I had my rads at Clatterbridge, on the whole a lovely hospital with lovely reception staff.
However, once you were called through i sat outside the room while I could hear the machine working on somebody else, this could be anybody receiving treatment for all different kinds of things, and there seemed to be a lot of male patients on my machine. Then we would pass by each other and i would go in for my rads. There was a chair in the corner, no curtain, no gown. I was told to strip to the waist and given a small piece of paper to hold over myself. I had had a mastectomy and was wearing a wig, I felt vulnerable and humiliated every time I went in. There was no door on the room it was open to the main corridor via a 20 metre curved corridor, if that makes sense. It was quite possible for somebody to just walk down that corridor and into the treatment room. The staff were behind a counter next to this corridor and faced onto the main corridor.
There was a mix of female and male staff, mostly female. I felt the most objectified I have ever felt, my arm and shoulder was sore in the position they put me in and I thought the staff could be a little rough sometimes. I have hyper sensitive skin over my scar and the feel of the paper used to drive me to distraction, in the end I just didnt bother with it, even though I felt more vulnerable. Sometimes i couldnt believe that I had ended up in this place, the fear of just myself and my husband seeing my body to one where 3 or 4 strange people would see it in a day. If anything I found the male staff much more understanding and sensitive.
The most awful thing for me though was when I found out that there were cameras in the treatment room, when the staff went out the room they would look at you on camera to make sure you were okay, obviously this makes sense as they cant stay in the room.
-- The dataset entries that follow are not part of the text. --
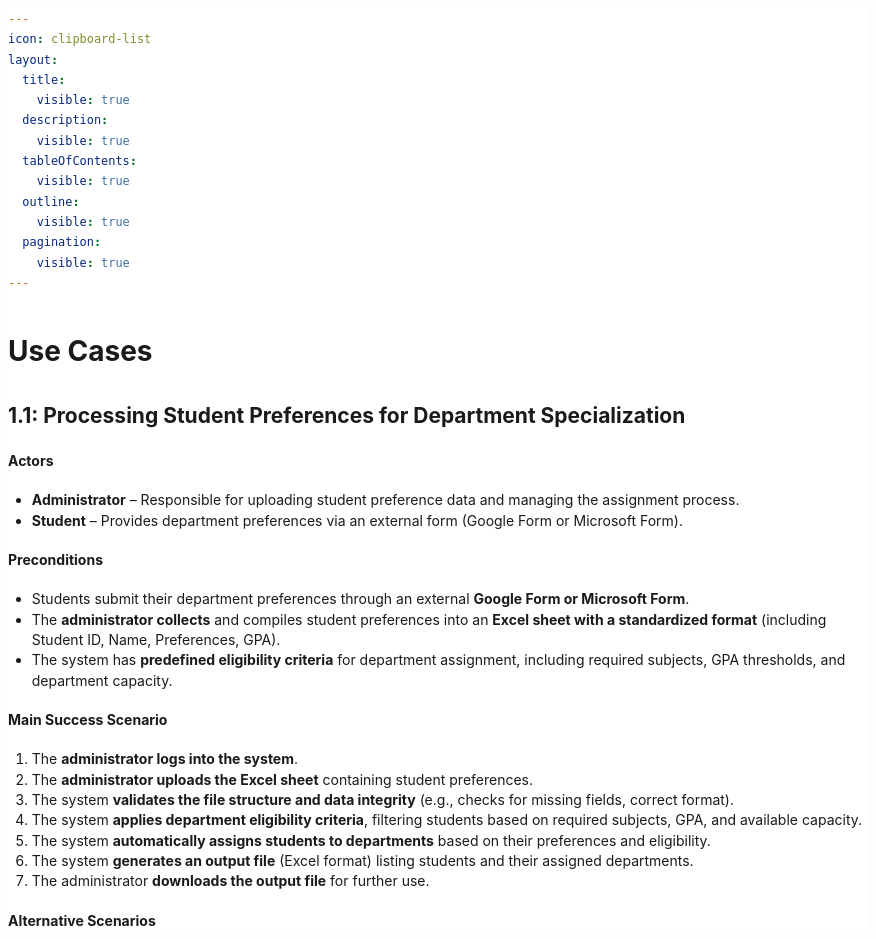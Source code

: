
 ```yaml
---
icon: clipboard-list
layout:
  title:
    visible: true
  description:
    visible: true
  tableOfContents:
    visible: true
  outline:
    visible: true
  pagination:
    visible: true
---
```

# Use Cases  

## **1.1: Processing Student Preferences for Department Specialization**  

#### **Actors**  
- **Administrator** – Responsible for uploading student preference data and managing the assignment process.  
- **Student** – Provides department preferences via an external form (Google Form or Microsoft Form).  

#### **Preconditions**  
- Students submit their department preferences through an external **Google Form or Microsoft Form**.  
- The **administrator collects** and compiles student preferences into an **Excel sheet with a standardized format** (including Student ID, Name, Preferences, GPA).  
- The system has **predefined eligibility criteria** for department assignment, including required subjects, GPA thresholds, and department capacity.  

#### **Main Success Scenario**  
1. The **administrator logs into the system**.  
2. The **administrator uploads the Excel sheet** containing student preferences.  
3. The system **validates the file structure and data integrity** (e.g., checks for missing fields, correct format).  
4. The system **applies department eligibility criteria**, filtering students based on required subjects, GPA, and available capacity.  
5. The system **automatically assigns students to departments** based on their preferences and eligibility.  
6. The system **generates an output file** (Excel format) listing students and their assigned departments.  
7. The administrator **downloads the output file** for further use.  

#### **Alternative Scenarios**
However, I found this out when i was standing at the desk outside the treatment room and actually saw the treatment bed via the camera! Every time after that I would be wondering who would be looking at me on the camera.
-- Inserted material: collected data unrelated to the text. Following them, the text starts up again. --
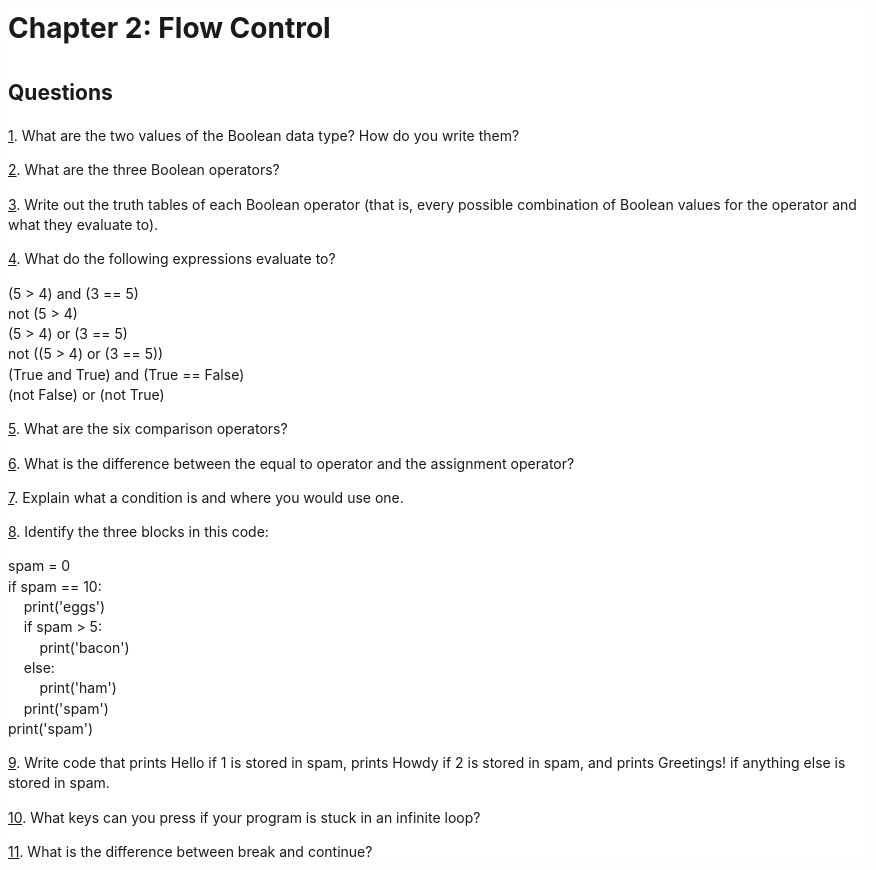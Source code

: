 
# Chapter 2: Flow Control
## Questions
[1](https://automatetheboringstuff.com/2e/chapter2/#calibre_link-1550). What are the two values of the Boolean data type? How do you write them?

[2](https://automatetheboringstuff.com/2e/chapter2/#calibre_link-1551). What are the three Boolean operators?

[3](https://automatetheboringstuff.com/2e/chapter2/#calibre_link-1552). Write out the truth tables of each Boolean operator (that is, every possible combination of Boolean values for the operator and what they evaluate to).

[4](https://automatetheboringstuff.com/2e/chapter2/#calibre_link-1553). What do the following expressions evaluate to?

(5 > 4) and (3 == 5)  
not (5 > 4)  
(5 > 4) or (3 == 5)  
not ((5 > 4) or (3 == 5))  
(True and True) and (True == False)  
(not False) or (not True)

[5](https://automatetheboringstuff.com/2e/chapter2/#calibre_link-1554). What are the six comparison operators?

[6](https://automatetheboringstuff.com/2e/chapter2/#calibre_link-1555). What is the difference between the equal to operator and the assignment operator?

[7](https://automatetheboringstuff.com/2e/chapter2/#calibre_link-1556). Explain what a condition is and where you would use one.

[8](https://automatetheboringstuff.com/2e/chapter2/#calibre_link-1557). Identify the three blocks in this code:

spam = 0  
if spam == 10:  
    print('eggs')  
    if spam > 5:  
        print('bacon')  
    else:  
        print('ham')  
    print('spam')  
print('spam')

[9](https://automatetheboringstuff.com/2e/chapter2/#calibre_link-1558). Write code that prints Hello if 1 is stored in spam, prints Howdy if 2 is stored in spam, and prints Greetings! if anything else is stored in spam.

[10](https://automatetheboringstuff.com/2e/chapter2/#calibre_link-1559). What keys can you press if your program is stuck in an infinite loop?

[11](https://automatetheboringstuff.com/2e/chapter2/#calibre_link-1560). What is the difference between break and continue?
On the whole I just thought they were too busy and too unaware of the kinds of emotions and feelings going through the heads of people who have had surgery for breast cancer. I did tell one of them once and she said if I thought I felt bad I should think of women who had rads for cancer “down there” as she put it. It didnt make me feel any better only worse for the other patients!
This thread and just thinking of my experiences has made me decide to put pen to paper straight away and let the hospital have my thoughts on their procedures and the terrible design of their treatment rooms!
Best regards and to anyone planning to have rads I hope my experiences havent put you off, plenty of other women had much more positive experiences, even at the same hospital. Maybe I was unlucky.